The momentum of an object is calculated by multiplying its mass by its velocity. So, the initial momentum of the system can be found by adding the momentum of the bullet and the momentum of the block before the collision:
Initial momentum = (mass of bullet × velocity of bullet) + (mass of block × velocity of block)
Given:
Mass of bullet (m1) = 35.0 g = 0.035 kg
Velocity of bullet (v1) = 475 m/s
Mass of block (m2) = 2.5 kg
Velocity of block (v2) = 0 m/s (since the block was at rest)
Initial momentum = (0.035 kg × 475 m/s) + (2.5 kg × 0 m/s)
= 1.225 kg⋅m/s + 0 kg⋅m/s
= 1.225 kg⋅m/s
Now, let's calculate the final momentum of the system after the bullet passes through the block.

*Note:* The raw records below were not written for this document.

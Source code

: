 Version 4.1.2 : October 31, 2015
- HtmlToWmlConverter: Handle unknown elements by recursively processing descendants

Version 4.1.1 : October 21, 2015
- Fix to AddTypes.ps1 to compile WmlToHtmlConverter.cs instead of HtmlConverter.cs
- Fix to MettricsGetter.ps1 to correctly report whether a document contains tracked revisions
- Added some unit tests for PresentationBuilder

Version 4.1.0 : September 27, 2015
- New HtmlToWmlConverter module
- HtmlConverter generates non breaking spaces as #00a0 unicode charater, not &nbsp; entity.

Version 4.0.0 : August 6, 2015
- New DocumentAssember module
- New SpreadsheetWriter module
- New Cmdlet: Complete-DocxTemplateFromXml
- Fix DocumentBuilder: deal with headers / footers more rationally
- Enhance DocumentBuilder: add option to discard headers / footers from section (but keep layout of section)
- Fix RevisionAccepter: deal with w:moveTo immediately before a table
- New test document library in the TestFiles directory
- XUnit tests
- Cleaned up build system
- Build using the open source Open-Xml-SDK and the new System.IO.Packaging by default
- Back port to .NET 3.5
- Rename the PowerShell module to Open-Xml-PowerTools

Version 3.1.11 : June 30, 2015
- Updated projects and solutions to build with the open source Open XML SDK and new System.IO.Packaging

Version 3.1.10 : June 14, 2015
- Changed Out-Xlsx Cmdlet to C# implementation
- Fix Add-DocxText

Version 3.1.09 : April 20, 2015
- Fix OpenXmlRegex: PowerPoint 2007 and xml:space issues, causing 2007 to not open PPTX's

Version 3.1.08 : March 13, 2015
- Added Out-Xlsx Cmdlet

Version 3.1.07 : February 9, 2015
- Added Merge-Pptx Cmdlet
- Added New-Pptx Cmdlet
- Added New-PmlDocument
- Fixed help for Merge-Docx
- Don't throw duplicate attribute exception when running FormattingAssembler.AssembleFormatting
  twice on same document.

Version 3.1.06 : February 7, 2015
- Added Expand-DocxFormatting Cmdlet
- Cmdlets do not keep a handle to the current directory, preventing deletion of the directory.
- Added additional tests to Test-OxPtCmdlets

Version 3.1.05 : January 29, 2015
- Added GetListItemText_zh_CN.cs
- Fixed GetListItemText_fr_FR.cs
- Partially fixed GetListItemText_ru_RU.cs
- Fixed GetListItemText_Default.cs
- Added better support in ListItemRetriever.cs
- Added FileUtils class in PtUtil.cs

We can again use the principle of conservation of momentum:
Final momentum = (mass of bullet × velocity of bullet after passing through) + (mass of block × velocity of block after passing through)
Given:
Velocity of bullet after passing through (v3) = 275 m/s
Final momentum = (0.035 kg × 275 m/s) + (2.5 kg × v4)
Since we're trying to find the velocity of the block after the bullet passes through, let's represent that as v4.
Now, we set up an equation by equating the initial momentum and final momentum:
1.225 kg⋅m/s = (0.035 kg × 275 m/s) + (2.5 kg × v4)
We can now solve this equation to find the velocity of the block (v4).
1.225 kg⋅m/s = 9.625 kg⋅m/s + (2.5 kg × v4)
1.225 kg⋅m/s - 9.625 kg⋅m/s = 2.5 kg × v4
-8.4 kg⋅m/s = 2.5 kg × v4
v4 = (-8.4 kg⋅m/s) / 2.5 kg
v4 = -3.36 m/s
The negative sign indicates that the block is moving in the opposite direction of the bullet. Therefore, the magnitude of the velocity of the block after the bullet passes through is 3.36 m/s.